Income taxes are calculated using your taxable wages, which is your gross income minus the pre-tax deductions we’ll discuss next. So more pre-tax deductions mean lower taxes.
If you get health insurance through work you will likely have a deduction for the insurance premiums. Many employers pick up a significant chunk of this cost. Your pay statement only shows the part that you pay.
Another benefit that some employers offer is the opportunity to put some “pre-tax” money into a Health Savings Account (HSA) or a Flexible Spending Account (FSA). We'll cover these accounts in later chapters.
If your employer offers a defined contribution retirement plan—such as a 401(k) or 403(b) plan—you can put money into the plan and invest it for retirement. This is a great opportunity because the money can grow and no taxes are due until you withdraw it many years later. It’s an even greater opportunity if your employer matches your contribution. For example, a plan could specify that the employer contributes 0.5% for every 1% of your pay you contribute, up to 6%. In that example, you receive 3% extra compensation, without having to pay taxes on it until years down the road. You end up with 9% of your pay stashed away for retirement.
You may also have some after-tax deductions. These could be for a variety of benefits. I’ve given two examples in the table.
Some retirement plans offer a “Roth” option (named after a former U.S. Senator from Delaware). As with the regular 401(k) contribution, you specify how much you want contributed to a Roth account. While you contribute money that you have already paid taxes on, the beauty of a Roth contribution is that you get to invest the money and never pay any tax when you ultimately withdraw it.

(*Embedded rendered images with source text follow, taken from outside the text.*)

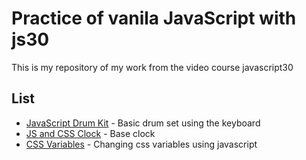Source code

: # Practice of vanila JavaScript with js30

This is my repository of my work from the video course javascript30

## List

* [JavaScript Drum Kit](http://adkontrk.com/landers/ahp9238ry/js30/01-JavaScript-Drum-Kit/index.html ) - Basic drum set using the keyboard
* [JS and CSS Clock](http://adkontrk.com//landers/ahp9238ry/js30/02-JS-and-CSS-Clock/index.html) - Base clock
* [CSS Variables](http://adkontrk.com/landers/ahp9238ry/js30/03-CSS-Variables/index.html) - Changing css variables using javascript

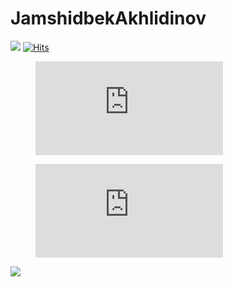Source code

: # JamshidbekAkhlidinov

<a href="https://wakatime.com/@d3110f77-d926-4238-8cdc-a8991b6685c0"><img src="https://wakatime.com/badge/user/d3110f77-d926-4238-8cdc-a8991b6685c0.svg"></a>
<a href="https://hits.sh/github.com/jamshidbekakhlidinov/"><img alt="Hits" src="https://hits.sh/github.com/jamshidbekakhlidinov.svg?style=plastic"/></a>

<figure><embed src="https://wakatime.com/share/@jamshidbekakhlidinov/97d7468b-f893-4c34-b43b-07a93fa85586.svg"></embed></figure>

<figure><embed src="https://wakatime.com/share/@jamshidbekakhlidinov/305de534-1b0e-4af3-a3e9-3c41d9317449.svg"></embed></figure>

<img src="https://github-profile-trophy.vercel.app/?username=jamshidbekakhlidinov&column=7&rank=SSS,SS,S,AAA,AA,A,B,C">


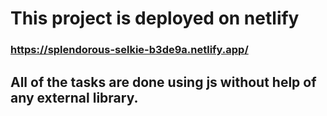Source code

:# This project is deployed on netlify

### https://splendorous-selkie-b3de9a.netlify.app/

## All of the tasks are done using js without help of any external library.



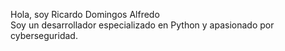 Hola, soy Ricardo Domingos Alfredo  
Soy un desarrollador especializado en Python y apasionado por cyberseguridad.
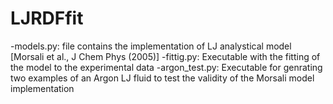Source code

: # LJRDFfit
-models.py: file contains the implementation of LJ analystical model [Morsali et al., J Chem Phys (2005)]
-fittig.py: Executable with the fitting of the model to the experimental data
-argon_test.py: Executable for genrating two examples of an Argon LJ fluid to test the validity of the Morsali model implementation
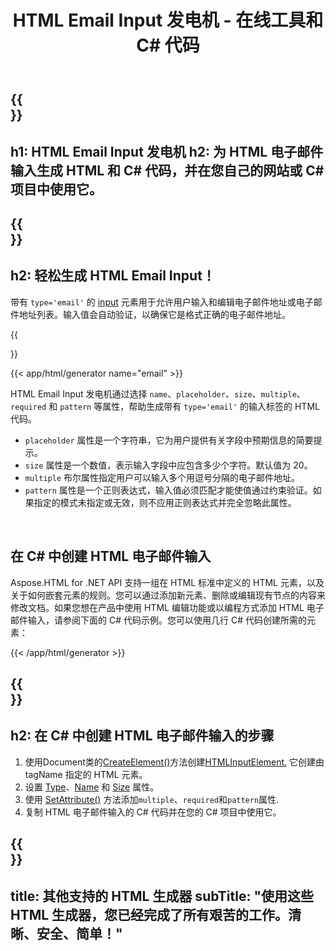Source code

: ﻿---
translation: true
title: HTML Email Input 发电机 - 在线工具和 C# 代码
template: /templates/_template-generators-child.md
description: 生成 HTML 电子邮件输入、预览结果并将生成的 HTML 和 C# 代码复制到您的网站。
url: /net/generators/email/
platformtag: net
generator: HTML Email Input 发电机
element: HTML 电子邮件输入
tag: email
---

{{<section banner>}}
---
h1: HTML Email Input 发电机
h2: 为 HTML 电子邮件输入生成 HTML 和 C# 代码，并在您自己的网站或 C# 项目中使用它。
---

{{<section overview>}}
---
h2: 轻松生成 HTML Email Input！
---

带有 `type='email'` 的 [input](https://html.spec.whatwg.org/multipage/input.html#the-input-element) 元素用于允许用户输入和编辑电子邮件地址或电子邮件地址列表。输入值会自动验证，以确保它是格式正确的电子邮件地址。

{{<section plugin>}}

{{< app/html/generator name="email" >}}

HTML Email Input 发电机通过选择 `name`、`placeholder`、`size`、`multiple`、`required` 和 `pattern` 等属性，帮助生成带有 `type='email'` 的输入标签的 HTML 代码。

- `placeholder` 属性是一个字符串，它为用户提供有关字段中预期信息的简要提示。
- `size` 属性是一个数值，表示输入字段中应包含多少个字符。默认值为 20。
- `multiple` 布尔属性指定用户可以输入多个用逗号分隔的电子邮件地址。
- `pattern` 属性是一个正则表达式，输入值必须匹配才能使值通过约束验证。如果指定的模式未指定或无效，则不应用正则表达式并完全忽略此属性。
<br>

<h2> 在 C# 中创建 HTML 电子邮件输入</h2>

Aspose.HTML for .NET API 支持一组在 HTML 标准中定义的 HTML 元素，以及关于如何嵌套元素的规则。您可以通过添加新元素、删除或编辑现有节点的内容来修改文档。如果您想在产品中使用 HTML 编辑功能或以编程方式添加 HTML 电子邮件输入，请参阅下面的 C# 代码示例。您可以使用几行 C# 代码创建所需的元素：

{{< /app/html/generator >}}

{{<section steps>}}
---
h2: 在 C# 中创建 HTML 电子邮件输入的步骤
---
1. 使用Document类的[CreateElement()](https://reference.aspose.com/html/net/aspose.html.dom/document/createelement/)方法创建[HTMLInputElement.](https://reference.aspose.com/html/net/aspose.html/htmlinputelement/) 它创建由 tagName 指定的 HTML 元素。
1. 设置 [Type](https://reference.aspose.com/html/net/aspose.html/htmlinputelement/type/)、[Name](https://reference.aspose.com/html/net/aspose.html/htmlinputelement/name/) 和 [Size](https://reference.aspose.com/html/net/aspose.html/htmlinputelement/size/) 属性。
1. 使用 [SetAttribute()](https://reference.aspose.com/html/net/aspose.html.dom/element/setattribute/) 方法添加`multiple`、`required`和`pattern`属性.
1. 复制 HTML 电子邮件输入的 C# 代码并在您的 C# 项目中使用它。



{{<section other-generators>}}
---
title: 其他支持的 HTML 生成器
subTitle: "使用这些 HTML 生成器，您已经完成了所有艰苦的工作。清晰、安全、简单！"
---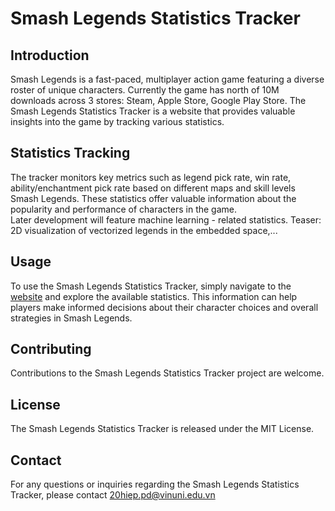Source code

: # Smash Legends Statistics Tracker

## Introduction
Smash Legends is a fast-paced, multiplayer action game featuring a diverse roster of unique characters. Currently the game has north of 10M downloads across 3 stores: Steam, Apple Store, Google Play Store. The Smash Legends Statistics Tracker is a website that provides valuable insights into the game by tracking various statistics.

## Statistics Tracking
The tracker monitors key metrics such as legend pick rate, win rate, ability/enchantment pick rate based on different maps and skill levels Smash Legends. These statistics offer valuable information about the popularity and performance of characters in the game.  
Later development will feature machine learning - related statistics. Teaser: 2D visualization of vectorized legends in the embedded space,...

## Usage
To use the Smash Legends Statistics Tracker, simply navigate to the [website](https://smash-legends-stats.onrender.com) and explore the available statistics. This information can help players make informed decisions about their character choices and overall strategies in Smash Legends.

## Contributing
Contributions to the Smash Legends Statistics Tracker project are welcome. 

## License
The Smash Legends Statistics Tracker is released under the MIT License.

## Contact
For any questions or inquiries regarding the Smash Legends Statistics Tracker, please contact 20hiep.pd@vinuni.edu.vn
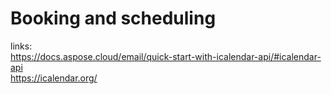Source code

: # Booking and scheduling

links:    
https://docs.aspose.cloud/email/quick-start-with-icalendar-api/#icalendar-api  
https://icalendar.org/
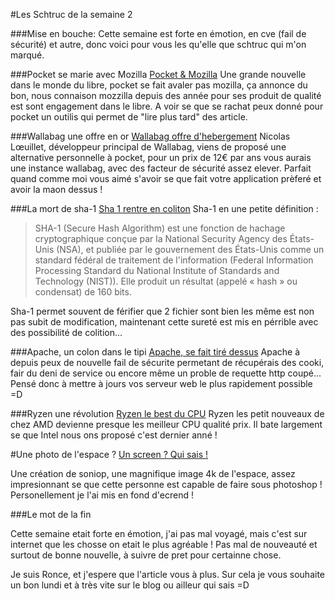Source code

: #Les Schtruc de la semaine 2

###Mise en bouche:
Cette semaine est forte en émotion, en cve (fail de sécurité) et autre, donc voici pour vous les qu'elle que schtruc qui m'on marqué.

###Pocket se marie avec Mozilla
[Pocket & Mozilla](https://blog.mozilla.org/blog/2017/02/27/mozilla-acquires-pocket/)
Une grande nouvelle dans le monde du libre, pocket se fait avaler pas mozilla, ça annonce du bon, nous connaison mozzilla depuis des année pour ses produit de qualité est sont engagement dans le libre. A voir se que se rachat peux donné pour pocket un outilis qui permet de "lire plus tard" des article.

###Wallabag une offre en or
[Wallabag offre d'hebergement](https://www.wallabag.it/fr/pricing)
Nicolas Lœuillet, développeur principal de Wallabag, viens de proposé une alternative personnelle à pocket, pour un prix de 12€ par ans vous aurais une instance wallabag, avec des facteur de sécurité assez elever. Parfait quand comme moi vous aimé s'avoir se que fait votre application prèferé et avoir la maon dessus !

###La mort de sha-1
[Sha 1 rentre en coliton](https://linuxfr.org/users/gouttegd/journaux/et-paf-le-sha-1)
Sha-1 en une petite définition :
>SHA-1 (Secure Hash Algorithm) est une fonction de hachage cryptographique conçue par la National Security Agency des 
>États-Unis (NSA), et publiée par le gouvernement des États-Unis comme un standard fédéral de traitement de l'information 
>(Federal Information Processing Standard du National Institute of Standards and Technology (NIST)). Elle produit un résultat 
>(appelé « hash » ou condensat) de 160 bits.

Sha-1 permet souvent de férifier que 2 fichier sont bien les même est non pas subit de modification, maintenant cette sureté est mis en pérrible avec des possibilité de colition...

###Apache, un colon dans le tipi
[Apache, se fait tiré dessus](https://www.debian.org/security/2017/dsa-3796.fr.html)
Apache à depuis peux de nouvelle fail de sécurite permetant de récupérais des cooki, fair du deni de service ou encore même un proble de requette http coupé...
Pensé donc à mettre à jours vos serveur web le plus rapidement possible =D

###Ryzen une révolution
[Ryzen le best du CPU](https://utux.fr/index.php?article102/ryzen-est-la)
Ryzen les petit nouveaux de chez AMD devienne presque les meilleur CPU qualité prix. Il bate largement se que Intel nous ons proposé c'est dernier anné !

#Une photo de l'espace ?
[Un screen ? Qui sais !](http://soniop.deviantart.com/art/Wallpaper-Space-is-not-dark-4K-666561085)

Une création de soniop, une magnifique image 4k de l'espace, assez impresionnant se que cette personne est capable de faire sous photoshop ! Personellement je l'ai mis en fond d'ecrend !


###Le mot de la fin

Cette semaine etait forte en émotion, j'ai pas mal voyagé, mais c'est sur internet que les chosse on etait le plus agréable ! 
Pas mal de nouveauté et surtout de bonne nouvelle, à suivre de pret pour certainne chose.

Je suis Ronce, et j'espere que l'article vous à plus. Sur cela je vous souhaite un bon lundi et à très vite sur le blog ou ailleur qui sais =D 
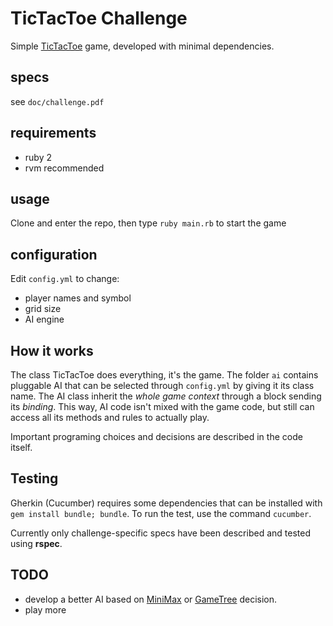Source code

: # TicTacToe Challenge

Simple [TicTacToe](https://en.wikipedia.org/wiki/Tic-tac-toe) game, developed with minimal dependencies.

## specs

see `doc/challenge.pdf`

## requirements

- ruby 2
- rvm recommended

## usage

Clone and enter the repo, then type `ruby main.rb` to start the game

## configuration

Edit `config.yml` to change:

- player names and symbol
- grid size
- AI engine

## How it works

The class TicTacToe does everything, it's the game.
The folder `ai` contains pluggable AI that can be selected through `config.yml` by giving it its class name. The AI class inherit the *whole game context* through a block sending its *binding*. This way, AI code isn't mixed with the game code, but still can access all its methods and rules to actually play.

Important programing choices and decisions are described in the code itself.

## Testing

Gherkin (Cucumber) requires some dependencies that can be installed with `gem install bundle; bundle`.
To run the test, use the command `cucumber`.

Currently only challenge-specific specs have been described and tested using **rspec**.

## TODO

- develop a better AI based on [MiniMax](https://en.wikipedia.org/wiki/Minimax) or [GameTree](https://en.wikipedia.org/wiki/Game_tree) decision.
- play more
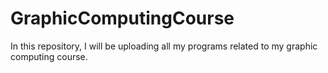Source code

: # GraphicComputingCourse
In this repository, I will be uploading all my programs related to my graphic computing course.
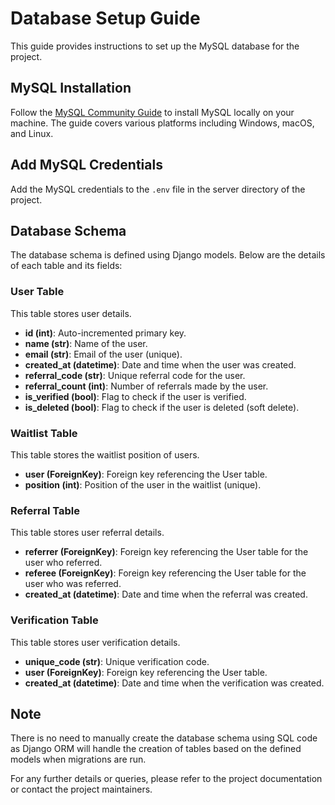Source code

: # Database Setup Guide

This guide provides instructions to set up the MySQL database for the project.

## MySQL Installation

Follow the [MySQL Community Guide](https://dev.mysql.com/doc/mysql-installation-excerpt/8.0/en/) to install MySQL locally on your machine. The guide covers various platforms including Windows, macOS, and Linux.

## Add MySQL Credentials

Add the MySQL credentials to the `.env` file in the server directory of the project.

## Database Schema

The database schema is defined using Django models. Below are the details of each table and its fields:

### User Table

This table stores user details.

-   **id (int)**: Auto-incremented primary key.
-   **name (str)**: Name of the user.
-   **email (str)**: Email of the user (unique).
-   **created_at (datetime)**: Date and time when the user was created.
-   **referral_code (str)**: Unique referral code for the user.
-   **referral_count (int)**: Number of referrals made by the user.
-   **is_verified (bool)**: Flag to check if the user is verified.
-   **is_deleted (bool)**: Flag to check if the user is deleted (soft delete).

### Waitlist Table

This table stores the waitlist position of users.

-   **user (ForeignKey)**: Foreign key referencing the User table.
-   **position (int)**: Position of the user in the waitlist (unique).

### Referral Table

This table stores user referral details.

-   **referrer (ForeignKey)**: Foreign key referencing the User table for the user who referred.
-   **referee (ForeignKey)**: Foreign key referencing the User table for the user who was referred.
-   **created_at (datetime)**: Date and time when the referral was created.

### Verification Table

This table stores user verification details.

-   **unique_code (str)**: Unique verification code.
-   **user (ForeignKey)**: Foreign key referencing the User table.
-   **created_at (datetime)**: Date and time when the verification was created.

## Note

There is no need to manually create the database schema using SQL code as Django ORM will handle the creation of tables based on the defined models when migrations are run.

For any further details or queries, please refer to the project documentation or contact the project maintainers.
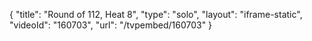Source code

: {
    "title": "Round of 112, Heat 8",
    "type": "solo",
    "layout": "iframe-static",
    "videoId": "160703",
    "url": "\/tvpembed\/160703"
}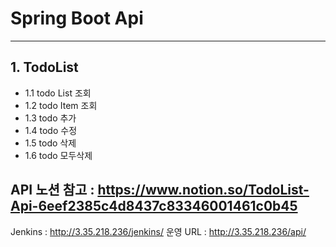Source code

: # Spring Boot Api 

------------------------
## 1. TodoList
- 1.1 todo List 조회
- 1.2 todo Item 조회
- 1.3 todo 추가
- 1.4 todo 수정
- 1.5 todo 삭제
- 1.6 todo 모두삭제

 API 노션 참고 : 
https://www.notion.so/TodoList-Api-6eef2385c4d8437c83346001461c0b45
--------------------------------

Jenkins : http://3.35.218.236/jenkins/
운영 URL : http://3.35.218.236/api/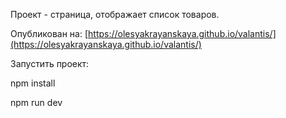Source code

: Проект - страница, отображает список товаров.

Опубликован на: [https://olesyakrayanskaya.github.io/valantis/](https://olesyakrayanskaya.github.io/valantis/)

Запустить проект:

npm install

npm run dev

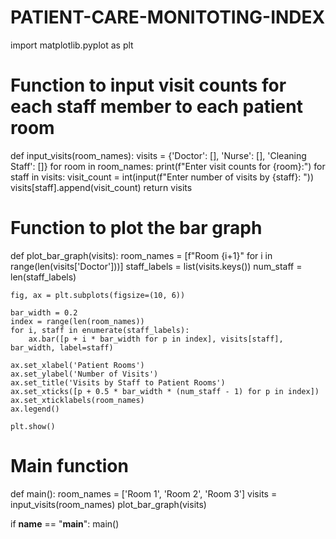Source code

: # PATIENT-CARE-MONITOTING-INDEX
import matplotlib.pyplot as plt

# Function to input visit counts for each staff member to each patient room
def input_visits(room_names):
    visits = {'Doctor': [], 'Nurse': [], 'Cleaning Staff': []}
    for room in room_names:
        print(f"Enter visit counts for {room}:")
        for staff in visits:
            visit_count = int(input(f"Enter number of visits by {staff}: "))
            visits[staff].append(visit_count)
    return visits

# Function to plot the bar graph
def plot_bar_graph(visits):
    room_names = [f"Room {i+1}" for i in range(len(visits['Doctor']))]
    staff_labels = list(visits.keys())
    num_staff = len(staff_labels)

    fig, ax = plt.subplots(figsize=(10, 6))

    bar_width = 0.2
    index = range(len(room_names))
    for i, staff in enumerate(staff_labels):
        ax.bar([p + i * bar_width for p in index], visits[staff], bar_width, label=staff)

    ax.set_xlabel('Patient Rooms')
    ax.set_ylabel('Number of Visits')
    ax.set_title('Visits by Staff to Patient Rooms')
    ax.set_xticks([p + 0.5 * bar_width * (num_staff - 1) for p in index])
    ax.set_xticklabels(room_names)
    ax.legend()

    plt.show()

# Main function
def main():
    room_names = ['Room 1', 'Room 2', 'Room 3']
    visits = input_visits(room_names)
    plot_bar_graph(visits)

if __name__ == "__main__":
    main()
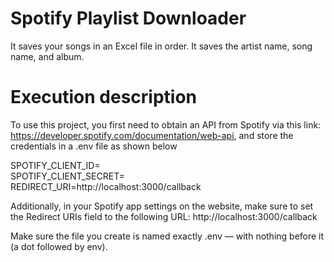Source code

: # Spotify Playlist Downloader
 It saves your songs in an Excel file in order. It saves the artist name, song name, and album.

# Execution description
 To use this project, you first need to obtain an API from Spotify via this link: https://developer.spotify.com/documentation/web-api, and store the credentials in a .env file as shown below

 SPOTIFY_CLIENT_ID=  
 SPOTIFY_CLIENT_SECRET=  
 REDIRECT_URI=http://localhost:3000/callback

Additionally, in your Spotify app settings on the website, make sure to set the Redirect URIs field to the following URL: http://localhost:3000/callback

Make sure the file you create is named exactly .env — with nothing before it (a dot followed by env).
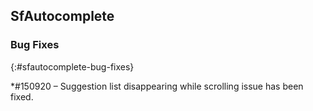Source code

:## SfAutocomplete
 
### Bug Fixes
{:#sfautocomplete-bug-fixes}

*\#150920 – Suggestion list disappearing while scrolling issue has been fixed.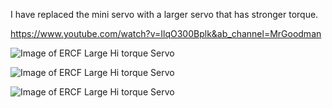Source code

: I have replaced the mini servo with a larger servo that has stronger torque.



https://www.youtube.com/watch?v=IlqO300Bplk&ab_channel=MrGoodman


![Image of ERCF Large Hi torque Servo]()

![Image of ERCF Large Hi torque Servo]()

![Image of ERCF Large Hi torque Servo]()



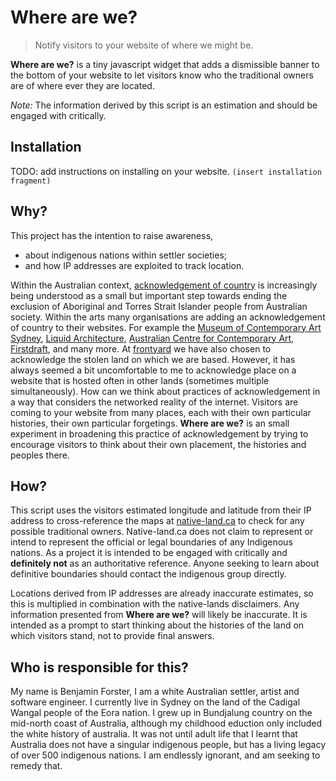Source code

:# Where are we?

> Notify visitors to your website of where we might be.

**Where are we?** is a tiny javascript widget that adds a dismissible banner to the bottom of your website to let visitors know who the traditional owners are of where ever they are located.

_Note:_ The information derived by this script is an estimation and should be engaged with critically.

## Installation

TODO: add instructions on installing on your website.
`(insert installation fragment)`

## Why?

This project has the intention to raise awareness,

- about indigenous nations within settler societies;
- and how IP addresses are exploited to track location.

Within the Australian context, [acknowledgement of country](https://www.reconciliation.org.au/wp-content/uploads/2017/11/Welcome-to-and-Acknowledgement-of-Country.pdf) is increasingly being understood as a small but important step towards ending the exclusion of Aboriginal and Torres Strait Islander people from Australian society. Within the arts many organisations are adding an acknowledgement of country to their websites. For example the [Museum of Contemporary Art Sydney](www.mca.com.au), [Liquid Architecture](https://liquidarchitecture.org.au/info), [Australian Centre for Contemporary Art](https://acca.melbourne/), [Firstdraft](https://firstdraft.org.au/), and many more. At [frontyard](www.frontyardprojects.org) we have also chosen to acknowledge the stolen land on which we are based. However, it has always seemed a bit uncomfortable to me to acknowledge place on a website that is hosted often in other lands (sometimes multiple simultaneously). How can we think about practices of acknowledgement in a way that considers the networked reality of the internet. Visitors are coming to your website from many places, each with their own particular histories, their own particular forgetings. **Where are we?** is an small experiment in broadening this practice of acknowledgement by trying to encourage visitors to think about their own placement, the histories and peoples there.

## How?

This script uses the visitors estimated longitude and latitude from their IP address to cross-reference the maps at [native-land.ca](https://native-land.ca/) to check for any possible traditional owners. Native-land.ca does not claim to represent or intend to represent the official or legal boundaries of any Indigenous nations. As a project it is intended to be engaged with critically and **definitely not** as an authoritative reference. Anyone seeking to learn about definitive boundaries should contact the indigenous group directly.

Locations derived from IP addresses are already inaccurate estimates, so this is multiplied in combination with the native-lands disclaimers. Any information presented from **Where are we?** will likely be inaccurate. It is intended as a prompt to start thinking about the histories of the land on which visitors stand, not to provide final answers.

## Who is responsible for this?

My name is Benjamin Forster, I am a white Australian settler, artist and software engineer. I currently live in Sydney on the land of the Cadigal Wangal people of the Eora nation. I grew up in Bundjalung country on the mid-north coast of Australia, although my childhood eduction only included the white history of australia. It was not until adult life that I learnt that Australia does not have a singular indigenous people, but has a living legacy of over 500 indigenous nations. I am endlessly ignorant, and am seeking to remedy that.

Another example of an after-tax deduction is long-term disability insurance (LTD). This is insurance that pays you if you cannot work. It is often a voluntary benefit; if it is offered, I strongly recommend you get it. Some employers give you the option of having the premium withheld after tax. Do this. Typically it is not a lot of money and the benefit will be tax-free should you become disabled. Be aware that this insurance may not go with you if you switch jobs.
After all the deductions are taken out of your gross pay, you are left with the net pay you take home.


We live in the gig economy, so many folks are self-employed. For independent contractors, business owners, consultants, and the like, keeping track of money is more complicated. If you make more than $400 in a year, you owe taxes. Nobody will be withholding them from your pay, so you need make quarterly tax payments to the Internal Revenue Service (IRS) and maybe your state tax department. You’re effectively running a business, which means you’ll need to keep a record of money coming in and expenses going out. With receipts to prove it.
You will also have to cover some of the costs that an employer would otherwise pick up. That means paying the entire 15.3% of FICA taxes on your income (both the employer and employee shares). It means paying 100% of your health insurance premiums. And it means that you need to figure out your own retirement plan. On the plus side, you get a tax break on many of these expenses, so it’s not quite as severe as it sounds.
If you get paid in cash you’re still required to report the income and pay taxes on it. What if you don’t? Well for one, you are breaking the law. Further, when you work “under the table” for too long, you get dinged when it comes to receiving Social Security and Medicare, both of which require that you pay FICA taxes for at least ten years.
None of this is meant to discourage anyone from being their own boss. Just be aware that the financial responsibilities that come with being self-employed are greater than when working for an employer.